Many days this summer began with Anna, Joseph and myself tumbling out of our little red Mazda pickup into the field around 7 am, and beginning the morning’s tasks. Soon after, another red truck – this time a 90’s model Tacoma – would drive through the open gate in the deer fence around our field and our flower farmer friend Courtney would emerge. Her business partner Jamie would also often show up within the hour. They would start filling square plastic containers with water from the well, and soon after they’d be filled with cut flowers of all sizes and colors.

Courtney and Jamie own and operate a small business called Flower and Bee. They grow cut flowers for flower shares, weddings, bat mitzvahs and anything else in need of gorgeous arrangements. They grow these flowers on a 1/4 acre plot in the same field where we grow our vegetables. When we of Wild Ridge decided to lease the land and launch our business we knew we’d have more than enough space for Flower and Bee.

Each of our businesses have separate leases with our landlords, but everything else we share is decided upon collectively by ourselves. They share space in our walk-in cooler and the greenhouse, they use the upper part of the barn as a work space for their arrangements and storage of their many vessels. Together we talk out details like who will irrigate at what time of day, and sometimes we make purchases together like compost and drip tape.

There are numerous unforeseen advantages to having another farm business working right along side our own.
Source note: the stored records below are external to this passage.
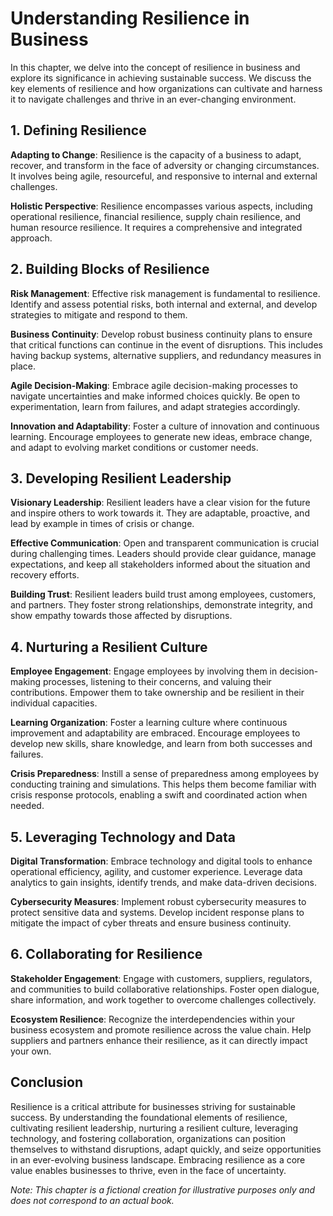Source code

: Understanding Resilience in Business
===============================================

In this chapter, we delve into the concept of resilience in business and explore its significance in achieving sustainable success. We discuss the key elements of resilience and how organizations can cultivate and harness it to navigate challenges and thrive in an ever-changing environment.

1\. Defining Resilience
----------------------

**Adapting to Change**: Resilience is the capacity of a business to adapt, recover, and transform in the face of adversity or changing circumstances. It involves being agile, resourceful, and responsive to internal and external challenges.

**Holistic Perspective**: Resilience encompasses various aspects, including operational resilience, financial resilience, supply chain resilience, and human resource resilience. It requires a comprehensive and integrated approach.

2\. Building Blocks of Resilience
--------------------------------

**Risk Management**: Effective risk management is fundamental to resilience. Identify and assess potential risks, both internal and external, and develop strategies to mitigate and respond to them.

**Business Continuity**: Develop robust business continuity plans to ensure that critical functions can continue in the event of disruptions. This includes having backup systems, alternative suppliers, and redundancy measures in place.

**Agile Decision-Making**: Embrace agile decision-making processes to navigate uncertainties and make informed choices quickly. Be open to experimentation, learn from failures, and adapt strategies accordingly.

**Innovation and Adaptability**: Foster a culture of innovation and continuous learning. Encourage employees to generate new ideas, embrace change, and adapt to evolving market conditions or customer needs.

3\. Developing Resilient Leadership
----------------------------------

**Visionary Leadership**: Resilient leaders have a clear vision for the future and inspire others to work towards it. They are adaptable, proactive, and lead by example in times of crisis or change.

**Effective Communication**: Open and transparent communication is crucial during challenging times. Leaders should provide clear guidance, manage expectations, and keep all stakeholders informed about the situation and recovery efforts.

**Building Trust**: Resilient leaders build trust among employees, customers, and partners. They foster strong relationships, demonstrate integrity, and show empathy towards those affected by disruptions.

4\. Nurturing a Resilient Culture
--------------------------------

**Employee Engagement**: Engage employees by involving them in decision-making processes, listening to their concerns, and valuing their contributions. Empower them to take ownership and be resilient in their individual capacities.

**Learning Organization**: Foster a learning culture where continuous improvement and adaptability are embraced. Encourage employees to develop new skills, share knowledge, and learn from both successes and failures.

**Crisis Preparedness**: Instill a sense of preparedness among employees by conducting training and simulations. This helps them become familiar with crisis response protocols, enabling a swift and coordinated action when needed.

5\. Leveraging Technology and Data
---------------------------------

**Digital Transformation**: Embrace technology and digital tools to enhance operational efficiency, agility, and customer experience. Leverage data analytics to gain insights, identify trends, and make data-driven decisions.

**Cybersecurity Measures**: Implement robust cybersecurity measures to protect sensitive data and systems. Develop incident response plans to mitigate the impact of cyber threats and ensure business continuity.

6\. Collaborating for Resilience
-------------------------------

**Stakeholder Engagement**: Engage with customers, suppliers, regulators, and communities to build collaborative relationships. Foster open dialogue, share information, and work together to overcome challenges collectively.

**Ecosystem Resilience**: Recognize the interdependencies within your business ecosystem and promote resilience across the value chain. Help suppliers and partners enhance their resilience, as it can directly impact your own.

Conclusion
----------

Resilience is a critical attribute for businesses striving for sustainable success. By understanding the foundational elements of resilience, cultivating resilient leadership, nurturing a resilient culture, leveraging technology, and fostering collaboration, organizations can position themselves to withstand disruptions, adapt quickly, and seize opportunities in an ever-evolving business landscape. Embracing resilience as a core value enables businesses to thrive, even in the face of uncertainty.

*Note: This chapter is a fictional creation for illustrative purposes only and does not correspond to an actual book.*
I love being able to walk through their plot and see all the different types of flowers they cultivate; as a grower and producer I am interested in crops of all kinds. Courtney would show me how they encourage longer stems on each individual bloom, ask whether I thought it was the tarnish plant bug eating the dahlias, point out how many types of ornamental grasses there are to choose from, and patiently name all the flowers I couldn’t identify.
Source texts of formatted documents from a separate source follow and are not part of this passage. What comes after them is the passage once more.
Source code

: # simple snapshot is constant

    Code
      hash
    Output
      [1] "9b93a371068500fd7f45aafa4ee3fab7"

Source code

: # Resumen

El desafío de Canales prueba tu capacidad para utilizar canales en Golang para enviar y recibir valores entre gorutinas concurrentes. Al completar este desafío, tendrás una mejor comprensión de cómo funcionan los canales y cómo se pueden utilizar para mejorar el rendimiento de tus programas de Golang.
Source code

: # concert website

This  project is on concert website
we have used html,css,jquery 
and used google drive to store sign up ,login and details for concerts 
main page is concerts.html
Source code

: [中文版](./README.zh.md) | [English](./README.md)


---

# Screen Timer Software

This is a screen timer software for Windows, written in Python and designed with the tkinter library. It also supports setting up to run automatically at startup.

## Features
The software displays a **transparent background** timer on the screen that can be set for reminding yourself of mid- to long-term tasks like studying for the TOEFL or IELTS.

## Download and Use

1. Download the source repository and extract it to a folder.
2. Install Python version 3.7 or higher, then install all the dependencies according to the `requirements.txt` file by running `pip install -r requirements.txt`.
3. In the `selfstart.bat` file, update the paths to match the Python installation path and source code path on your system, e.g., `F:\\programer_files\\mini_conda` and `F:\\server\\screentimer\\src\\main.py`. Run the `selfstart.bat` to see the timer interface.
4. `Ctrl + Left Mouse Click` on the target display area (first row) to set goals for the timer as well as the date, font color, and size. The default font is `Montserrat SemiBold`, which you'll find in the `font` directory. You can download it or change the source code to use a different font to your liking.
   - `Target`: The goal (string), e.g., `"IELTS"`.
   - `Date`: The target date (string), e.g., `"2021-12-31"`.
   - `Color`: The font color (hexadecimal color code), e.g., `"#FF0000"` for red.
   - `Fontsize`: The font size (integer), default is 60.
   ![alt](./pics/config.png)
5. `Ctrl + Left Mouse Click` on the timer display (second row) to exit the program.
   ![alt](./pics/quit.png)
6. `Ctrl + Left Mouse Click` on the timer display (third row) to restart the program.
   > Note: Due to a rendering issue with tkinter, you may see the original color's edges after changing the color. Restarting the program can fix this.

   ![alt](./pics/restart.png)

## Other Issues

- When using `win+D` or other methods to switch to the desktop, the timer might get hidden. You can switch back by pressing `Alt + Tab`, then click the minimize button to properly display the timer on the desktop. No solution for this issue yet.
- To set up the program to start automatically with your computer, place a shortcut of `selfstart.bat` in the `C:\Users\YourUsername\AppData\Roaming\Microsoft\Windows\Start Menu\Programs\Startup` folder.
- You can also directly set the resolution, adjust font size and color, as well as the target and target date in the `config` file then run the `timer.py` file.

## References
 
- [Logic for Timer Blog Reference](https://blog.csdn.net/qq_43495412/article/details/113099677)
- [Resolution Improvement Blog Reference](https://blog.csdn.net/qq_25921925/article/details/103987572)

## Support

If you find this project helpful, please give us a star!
On Fridays Courtney and Jamie would start arranging in the barn around noon, and depending on how many weddings they had that weekend, sometimes it would almost be dark by the time they would finish. After we were done with the days market harvest, wash and pack, Anna and I would grab some wine and head to the barn to see what beautiful bouquets, adorable boutonnieres and fabulous table arrangements were in store for their clients. My skills as a florist have increased tenfold after watching these girls create.
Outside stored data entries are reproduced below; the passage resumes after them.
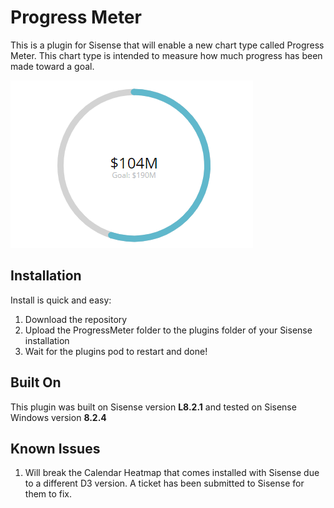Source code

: # Progress Meter

This is a plugin for Sisense that will enable a new chart type called Progress Meter. This chart type is intended to measure how much progress has been made toward a goal. 

![Progress Meter Logo](/ProgressMeter-image.png)

## Installation

Install is quick and easy:

1. Download the repository
1. Upload the ProgressMeter folder to the plugins folder of your Sisense installation
1. Wait for the plugins pod to restart and done!


## Built On
This plugin was built on Sisense version **L8.2.1** and tested on Sisense Windows version **8.2.4**

## Known Issues
1. Will break the Calendar Heatmap that comes installed with Sisense due to a different D3 version. A ticket has been submitted to Sisense for them to fix.
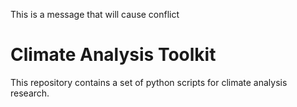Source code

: This is a message that will cause conflict
# Climate Analysis Toolkit

This repository contains a set of python scripts for climate analysis research.


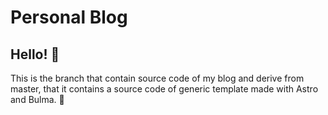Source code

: # Personal Blog

## Hello! 👋
This is the branch that contain source code of my blog and derive from master, that it contains a source code of generic template made with Astro and Bulma. 🚀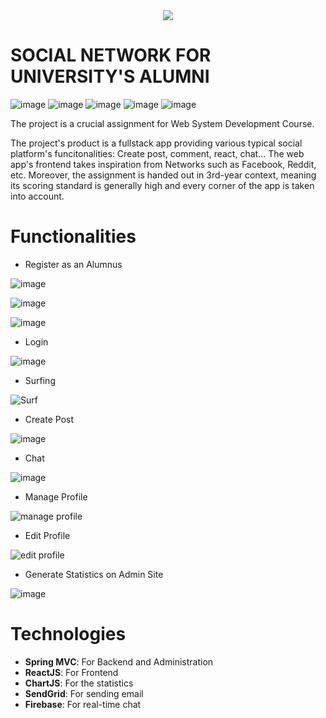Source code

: <div width="500px" height="400px" align="center">
  <img src="https://github.com/user-attachments/assets/a6e00ebf-8c34-4181-8d0e-3e0670c655d6"/>
</div>

# SOCIAL NETWORK FOR UNIVERSITY'S ALUMNI

![image](https://github.com/user-attachments/assets/63793b70-7471-4964-b9bc-6633c449a068)
![image](https://github.com/user-attachments/assets/2ffa3557-b804-4aa5-a91f-720ae9acca7a)
![image](https://github.com/user-attachments/assets/2826d23e-7a46-4421-8a41-95d4c8714966)
![image](https://github.com/user-attachments/assets/72532b3f-bf4c-45a2-8011-0d4ff6987601)
![image](https://github.com/user-attachments/assets/a3e8e60a-371b-4d2d-925a-e14d125217a8)


The project is a crucial assignment for Web System Development Course. 

The project's product is a fullstack app providing various typical social platform's funcitonalities: Create post, comment, react, chat... The web app's frontend takes inspiration from Networks such as Facebook, Reddit, etc. Moreover, the assignment is handed out in 3rd-year context, meaning its scoring standard is generally high and every corner of the app is taken into account.

# Functionalities
- Register as an Alumnus

![image](https://github.com/user-attachments/assets/86218ff4-3e7f-46f6-ab73-1c87800007b9)

![image](https://github.com/user-attachments/assets/f0bdc83b-d0e1-40c2-9ac9-05764456279d)

![image](https://github.com/user-attachments/assets/e49e35be-bc72-4991-9f7d-888bdddad121)

- Login

![image](https://github.com/user-attachments/assets/08438388-f233-493c-9a70-546e5326a3ab)

- Surfing

![Surf](https://github.com/user-attachments/assets/dedfbb25-2115-45a2-aa9c-038327f39d95)

- Create Post

![image](https://github.com/user-attachments/assets/bfdd6791-1a8a-4f10-ab95-4192ae59efb7)

- Chat

![image](https://github.com/user-attachments/assets/3921645f-7d61-4b1e-a2ea-9eea026f1253)

- Manage Profile

![manage profile](https://github.com/user-attachments/assets/74b053da-02e4-485b-bfdc-a0f38e5925e3)

- Edit Profile

![edit profile](https://github.com/user-attachments/assets/9b67e273-fa54-42ec-a290-117e25b90575)

- Generate Statistics on Admin Site

![image](https://github.com/user-attachments/assets/a572c1c3-3f72-4ff5-bbf8-126ef2f3859c)

# Technologies
- **Spring MVC**: For Backend and Administration
- **ReactJS**: For Frontend
- **ChartJS**: For the statistics
- **SendGrid**: For sending email
- **Firebase**: For real-time chat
Because I’ve always been a very social person, cultivating a community of farmers is a very important part of the lifestyle for me. Luckily, in our rural area the desire to forge links between each of our small-scale farms runs strong. Many of us make an effort to host potlucks and other gatherings with some frequency, as well as getting together in smaller groups to discuss ways in which our farms can work together.

Farming is unlike any other work in the world and there is no way to truly understand it unless you have participated in every aspect from planning to harvest to putting the farm to sleep for winter. In a profession where the workload can often be overwhelming and the margins slim, I think it’s important to have a strong network of other people who can relate.

Flowers in their own right, and Courtney and Jamie as individuals, brought an element of lightness and artistry that is distinctly different yet completely compatible with our vegetable operation. We have yet to feel certain that there is a way in which we can collaborate in a marketing sense, and it’s possible that we never will. But in an atmospheric and energetic sense, I think the alliance of our on-farm operations results in stronger businesses for all of us. And there is the added bonus of simply having good friends around to share in the successes and challenges of each day.